Kementerian Perdagangan menunjuk PT Perusahaan Perdagangan Indonesia (PPI), yang merupakan salah satu Badan Usaha Milik Negara. Padahal, seharusnya yang diberikan tugas impor dalam upaya menjaga stabilitas harga adalah Bulog.
Baca juga : Kenapa Pemerintah Buka Keran Impor Beras?
Hal ini diatur dalam Pasal 3 ayat (2) huruf d Perpres No. 48/2016 dan diktum ketujuh angka 3 Inpres No. 5/2015.

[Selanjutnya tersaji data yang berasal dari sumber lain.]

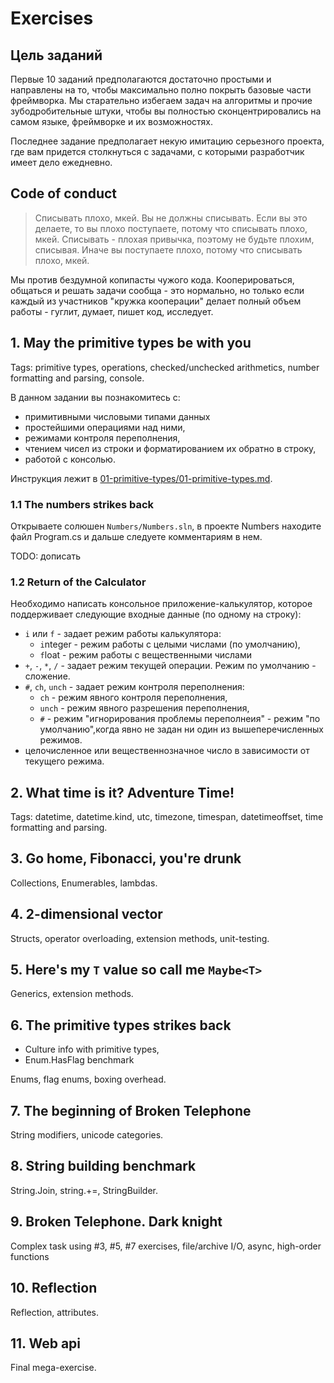 # Exercises

## Цель заданий

Первые 10 заданий предполагаются достаточно простыми и направлены на то, чтобы максимально полно покрыть базовые части фреймворка. Мы старательно избегаем задач на алгоритмы и прочие зубодробительные штуки, чтобы вы полностью сконцентрировались на самом языке, фреймворке и их возможностях.

Последнее задание предполагает некую имитацию серьезного проекта, где вам придется столкнуться с задачами, с которыми разработчик имеет дело ежедневно.

## Code of conduct

> Списывать плохо, мкей. Вы не должны списывать. Если вы это делаете, то вы плохо поступаете, потому что списывать плохо, мкей. Списывать - плохая привычка, поэтому не будьте плохим, списывая. Иначе вы поступаете плохо, потому что списывать плохо, мкей.

Мы против бездумной копипасты чужого кода. Кооперироваться, общаться и решать задачи сообща - это нормально, но только если каждый из участников "кружка кооперации" делает полный объем работы - гуглит, думает, пишет код, исследует.

## 1. May the primitive types be with you

Tags: primitive types, operations, checked/unchecked arithmetics, number formatting and parsing, console.

В данном задании вы познакомитесь с:

- примитивными числовыми типами данных
- простейшими операциями над ними,
- режимами контроля переполнения,
- чтением чисел из строки и форматированием их обратно в строку,
- работой с консолью.

Инструкция лежит в [01-primitive-types/01-primitive-types.md](01-primitive-types/01-primitive-types.md).


### 1.1 The numbers strikes back

Открываете солюшен `Numbers/Numbers.sln`, в проекте Numbers находите файл Program.cs и дальше следуете комментариям в нем.

TODO: дописать

### 1.2 Return of the Calculator

Необходимо написать консольное приложение-калькулятор, которое поддерживает следующие входные данные (по одному на строку):

- `i` или `f` - задает режим работы калькулятора:
  - `i`nteger - режим работы с целыми числами (по умолчанию),
  - `f`loat - режим работы с вещественными числами
- `+`, `-`, `*`, `/` - задает режим текущей операции. Режим по умолчанию - сложение.
- `#`, `ch`, `unch` - задает режим контроля переполнения:
  - `ch` - режим явного контроля переполнения,
  - `unch` - режим явного разрешения переполнения,
  - `#` - режим "игнорирования проблемы переполнеия" - режим "по умолчанию",когда явно не задан ни один из вышеперечисленных режимов.
- целочисленное или вещественнозначное число в зависимости от текущего режима.

## 2. What time is it? Adventure Time!

Tags: datetime, datetime.kind, utc, timezone, timespan, datetimeoffset, time formatting and parsing.

## 3. Go home, Fibonacci, you're drunk

Collections, Enumerables, lambdas.

## 4. 2-dimensional vector

Structs, operator overloading, extension methods, unit-testing.

## 5. Here's my `T` value so call me `Maybe<T>`

Generics, extension methods.

## 6. The primitive types strikes back

- Culture info with primitive types,
- Enum.HasFlag benchmark

Enums, flag enums, boxing overhead.

## 7. The beginning of Broken Telephone

String modifiers, unicode categories.

## 8. String building benchmark

String.Join, string.+=, StringBuilder.

## 9. Broken Telephone. Dark knight

Complex task using #3, #5, #7 exercises, file/archive I/O, async, high-order functions

## 10. Reflection

Reflection, attributes.

## 11. Web api

Final mega-exercise.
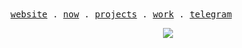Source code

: <div style="display: flex>
  <img src="https://github.com/Anmol-Baranwal/Cool-GIFs-For-GitHub/assets/74038190/9be4d344-6782-461a-b5a6-32a07bf7b34e" width="300" alt="animated hello">
    <samp>
      <a href="https://nosirjonov.uz">website</a> .
      <a href="https://github.com/acadbek#js-contribution-activity">now</a> .
      <a href="https://nosirjonov.uz/projects">projects</a> .
      <a href="https://blaze.uz/">work</a> .
      <a href="https://t.me/asad_nosirov">telegram</a>
  </samp>
</div>

<p align="center">
    <a href="https://hits.sh/github.com/acadbek/">
        <img src="https://hits.sh/github.com/acadbek.svg?view=today-total&label=Asad's%20Viewers%20(today%20%2F%20total)&extraCount=1000&color=000000&labelColor=000000&logo=vercel">
  </a>
</p>

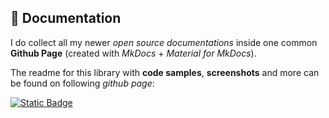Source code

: ## :book: Documentation

I do collect all my newer *open source documentations* inside one common **Github Page** (created with *MkDocs* + *Material for MkDocs*).

The readme for this library with **code samples**, **screenshots** and more can be found on following *github page*:

[![Static Badge](https://img.shields.io/badge/Open%20Documentation-lightgreen?style=for-the-badge&logo=github&logoColor=black)](https://mflisar.github.io/github-docs/libraries/lumberjack/)
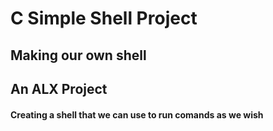 # C Simple Shell Project

## Making our own shell

## An ALX Project

#### Creating a shell that we can use to run comands as we wish

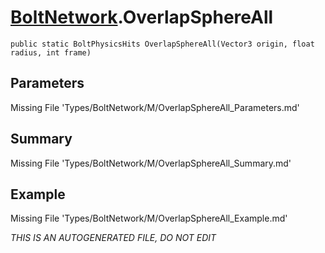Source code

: # [BoltNetwork](Types/BoltNetwork.md).OverlapSphereAll
`public static BoltPhysicsHits OverlapSphereAll(Vector3 origin, float radius, int frame)`
## Parameters
Missing File 'Types/BoltNetwork/M/OverlapSphereAll_Parameters.md'
## Summary
Missing File 'Types/BoltNetwork/M/OverlapSphereAll_Summary.md'
## Example
Missing File 'Types/BoltNetwork/M/OverlapSphereAll_Example.md'

*THIS IS AN AUTOGENERATED FILE, DO NOT EDIT*
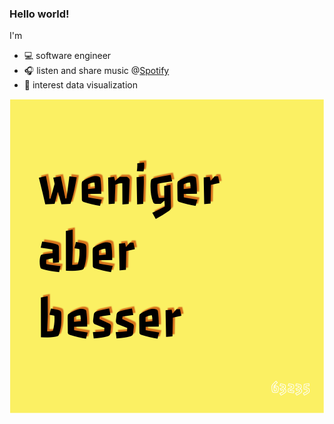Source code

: ### Hello world!

I'm 
- 💻 software engineer
- 🎧 listen and share music @[Spotify](https://open.spotify.com/user/alpers)
- 🌊 interest data visualization

![](wab.png)
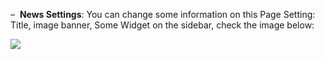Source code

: <p>&ndash; &nbsp;<strong>News Settings</strong>: You can change some information on this Page Setting: Title, image banner, Some Widget on the sidebar, check the image below:</p>
<p><img class="padding  " src="http://docs.bookingcore.org/images/opt/news_opt.png" /></p>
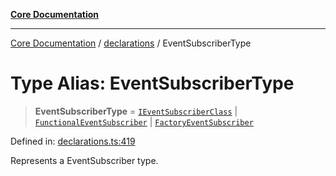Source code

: [**Core Documentation**](../../README.md)

***

[Core Documentation](../../README.md) / [declarations](../README.md) / EventSubscriberType

# Type Alias: EventSubscriberType

> **EventSubscriberType** = [`IEventSubscriberClass`](IEventSubscriberClass.md) \| [`FunctionalEventSubscriber`](FunctionalEventSubscriber.md) \| [`FactoryEventSubscriber`](FactoryEventSubscriber.md)

Defined in: [declarations.ts:419](https://github.com/stonemjs/core/blob/e2200da501349da1fec304d821c002bb6d055b61/src/declarations.ts#L419)

Represents a EventSubscriber type.

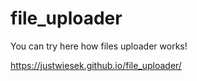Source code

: # file_uploader

You can try here how files uploader works! 

https://justwiesek.github.io/file_uploader/
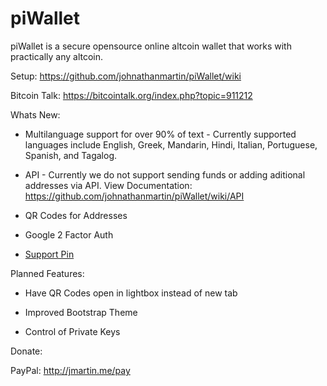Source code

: piWallet
========

piWallet is a secure opensource online altcoin wallet that works with practically any altcoin.

Setup: https://github.com/johnathanmartin/piWallet/wiki

Bitcoin Talk: https://bitcointalk.org/index.php?topic=911212

Whats New:
- Multilanguage support for over 90% of text - Currently supported languages include English, Greek, Mandarin, Hindi, Italian, Portuguese, Spanish, and Tagalog.

- API - Currently we do not support sending funds or adding aditional addresses via API. View Documentation: https://github.com/johnathanmartin/piWallet/wiki/API

- QR Codes for Addresses

- Google 2 Factor Auth

- [Support Pin](https://github.com/johnathanmartin/piWallet/wiki/Support-Pin)


Planned Features:
- Have QR Codes open in lightbox instead of new tab

- Improved Bootstrap Theme 

- Control of Private Keys

Donate:

PayPal: http://jmartin.me/pay
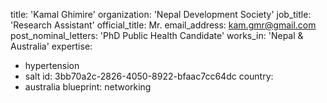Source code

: title: 'Kamal Ghimire'
organization: 'Nepal Development Society'
job_title: 'Research Assistant'
official_title: Mr.
email_address: kam.gmr@gmail.com
post_nominal_letters: 'PhD Public Health Candidate'
works_in: 'Nepal & Australia'
expertise:
  - hypertension
  - salt
id: 3bb70a2c-2826-4050-8922-bfaac7cc64dc
country:
  - australia
blueprint: networking
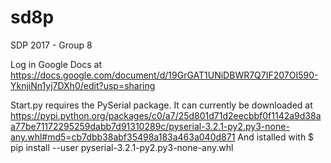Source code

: # sd8p
SDP 2017 - Group 8

Log in Google Docs at
https://docs.google.com/document/d/19GrGAT1UNiDBWR7Q7IF207OI590-YknjiNn1yj7DXh0/edit?usp=sharing

Start.py requires the PySerial package.
It can currently be downloaded at
https://pypi.python.org/packages/c0/a7/25d801d71d2eecbbf0f1142a9d38aa77be71172295259dabb7d91310289c/pyserial-3.2.1-py2.py3-none-any.whl#md5=cb7dbb38abf35498a183a463a040d871
And istalled with
$ pip install --user pyserial-3.2.1-py2.py3-none-any.whl
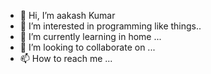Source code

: - 👋 Hi, I’m aakash Kumar 
- 👀 I’m interested in programming like things..
- 🌱 I’m currently learning in home ...
- 💞️ I’m looking to collaborate on ...
- 📫 How to reach me ...

<!---
demonwizard1/demonwizard1 is a ✨ special ✨ repository because its `README.md` (this file) appears on your GitHub profile.
You can click the Preview link to take a look at your changes.
--->
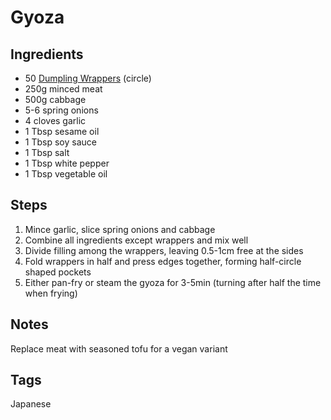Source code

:# Gyoza

## Ingredients

* 50 [Dumpling Wrappers](DumplingWrappers.html) (circle)
* 250g minced meat 
* 500g cabbage
* 5-6 spring onions
* 4 cloves garlic
* 1 Tbsp sesame oil
* 1 Tbsp soy sauce
* 1 Tbsp salt 
* 1 Tbsp white pepper
* 1 Tbsp vegetable oil 

## Steps

1. Mince garlic, slice spring onions and cabbage
2. Combine all ingredients except wrappers and mix well
3. Divide filling among the wrappers, leaving 0.5-1cm free at the sides
4. Fold wrappers in half and press edges together, forming half-circle shaped pockets
5. Either pan-fry or steam the gyoza for 3-5min (turning after half the time when frying)

## Notes 

Replace meat with seasoned tofu for a vegan variant

## Tags
Japanese
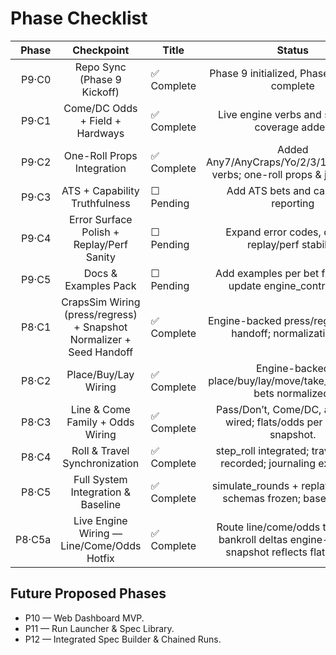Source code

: # Phase Checklist

| Phase | Checkpoint | Title | Status | Summary |
|------:|:----------:|-------|:------:|---------|
| P9·C0 | Repo Sync (Phase 9 Kickoff) | ✅ Complete | Phase 9 initialized, Phase 8 marked complete |
| P9·C1 | Come/DC Odds + Field + Hardways | ✅ Complete | Live engine verbs and snapshot coverage added |
| P9·C2 | One-Roll Props Integration | ✅ Complete | Added Any7/AnyCraps/Yo/2/3/12/C&E/Hop verbs; one-roll props & journaling. |
| P9·C3 | ATS + Capability Truthfulness | ☐ Pending | Add ATS bets and capability reporting |
| P9·C4 | Error Surface Polish + Replay/Perf Sanity | ☐ Pending | Expand error codes, confirm replay/perf stability |
| P9·C5 | Docs & Examples Pack | ☐ Pending | Add examples per bet family and update engine_contract.md |
| P8·C1 | CrapsSim Wiring (press/regress) + Snapshot Normalizer + Seed Handoff | ✅ Complete | Engine-backed press/regress; seed handoff; normalization v1. |
| P8·C2 | Place/Buy/Lay Wiring | ✅ Complete | Engine-backed place/buy/lay/move/take_down; box bets normalized. |
| P8·C3 | Line & Come Family + Odds Wiring | ✅ Complete | Pass/Don’t, Come/DC, and Odds wired; flats/odds per point in snapshot. |
| P8·C4 | Roll & Travel Synchronization | ✅ Complete | step_roll integrated; travel & PSO recorded; journaling extended. |
| P8·C5 | Full System Integration & Baseline | ✅ Complete | simulate_rounds + replay harness; schemas frozen; baseline tag. |
| P8·C5a | Live Engine Wiring — Line/Come/Odds Hotfix | ✅ Complete | Route line/come/odds to engine; bankroll deltas engine-derived; snapshot reflects flats/odds. |

## Future Proposed Phases
- P10 — Web Dashboard MVP.
- P11 — Run Launcher & Spec Library.
- P12 — Integrated Spec Builder & Chained Runs.
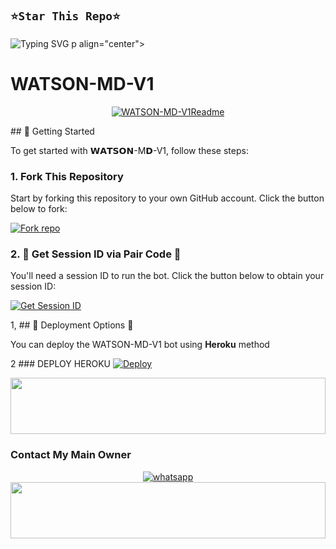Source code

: ## `⭐Star This Repo⭐`




![Typing SVG](https://readme-typing-svg.demolab.com?font=Ribeye&size=50&pause=1000&color=FF0069&center=true&width=970&height=100&lines=*ITS%20𝗪𝗔𝗧𝗦𝗢𝗡-MD-V1*;%20𝗠𝗨𝗟𝗧𝗜-𝗗𝗘𝗩𝗜𝗖𝗘%20𝗪𝗛𝗔𝗧𝗦𝗔𝗣𝗣%20𝗕𝗢𝗧;%20𝗗𝗘𝗩𝗘𝗟𝗢𝗣𝗘𝗗%20𝗕𝗬%20𝗪𝗔𝗧𝗦𝗢𝗡%20𝗫𝗗)
p align="center">

# WATSON-MD-V1

<p align="center">
  <a href="https://github.com/watsonxdboy"><img src="http://readme-typing-svg.herokuapp.com?color=red&center=true&vCenter=true&multiline=false&lines=WATSON-MD-+V1+MultiDevice;Developed+by+watson-xd,;Give+star+and+forks+this+Repo+🌟" alt="WATSON-MD-V1Readme"></a>
</p>
## 🚀 Getting Started

To get started with 𝗪𝗔𝗧𝗦𝗢𝗡-M𝗗-V1, follow these steps:

### 1. Fork This Repository

Start by forking this repository to your own GitHub account. Click the button below to fork:

<a href='https://github.com/watsonxdboy/WATSON-MD-V1/fork' target="_blank"><img alt='Fork repo' src='https://img.shields.io/badge/Fork This Repo-black?style=for-the-badge&logo=git&logoColor=white'/></a>

### 2. 🌟 Get Session ID via Pair Code 🌟

You'll need a session ID to run the bot. Click the button below to obtain your session ID:

<a href='https://pair-web-public.koyeb.app//' target="_blank"><img alt='Get Session ID' src='https://img.shields.io/badge/Click here to get your session id-green?style=for-the-badge&logo=opencv&logoColor=red'/></a>

1, ## 🤩 Deployment Options 🤩

You can deploy the WATSON-MD-V1 bot using **Heroku** method 

2 ### DEPLOY HEROKU
 [![Deploy](https://www.herokucdn.com/deploy/button.svg)](https://heroku.com/deploy?template=https://github.com/watsonxdboy/WATSON-MD-V1)

<img src="https://i.imgur.com/dBaSKWF.gif" height="90" width="100%">

### Contact My Main Owner
 <p align="center">

  <a aria-label="Owner WhatsApp Channel" href="https://wa.me/+263781330745?text=Hey_Watson-xd_🎉" target="_blank">
    <img alt="whatsapp" src="https://img.shields.io/badge/WhatsApp Owner-25D366?style=for-the-badge&logo=whatsapp&logoColor=white" />
  </a>


<img src="https://i.imgur.com/dBaSKWF.gif" height="90" width="100%">

<h2 
  align="center"> 
</h2>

"Penunjukan PT PPI sebagai importir berpotensi melanggar Perpres dan Inpres," kata Alamsyah dalam jumpa pers di Kantor Ombudsman, Jakarta, Senin (15/1/2018).
Alamsyah mengatakan, sebelum memutuskan impor beras oleh PT PPI, Menteri Perdagangan Enggartiasto Lukita telah menerbitkan Permendag Nomor 1/2018. Peraturan itu mengatur BUMN bisa melakukan impor secara langsung.
Baca juga : Jalan Panjang Mendag Keluarkan Kebijakan Impor Beras
Ombudsman menilai aturan tersebut dibuat begitu cepat dan tanpa sosialisasi juga berpotensi mengabaikan prosedur dan mengandung potensi konflik kepentingan.
"Ada konflik kepentingan dengan Permendag Nomor 1 untuk mengatur agar BUMN bisa mengimpor secara langsung dan kemudian ditunjuk lah PT PPI sebagai importir," kata Alamsyah.
Padahal, Alamsyah menilai, PT PPI tidak berpengalaman melakukan operasi pasar.
Alamsyah pun mempertanyakan, nantinya untuk siapa keuntungan yang didapat pemerintah dari impor beras ini. Ia menghitung, keuntungan dari impor ini bisa mencapai triliunan rupiah.
"Apakah jadi keuntungan PT PPI atau yang lain," kata dia.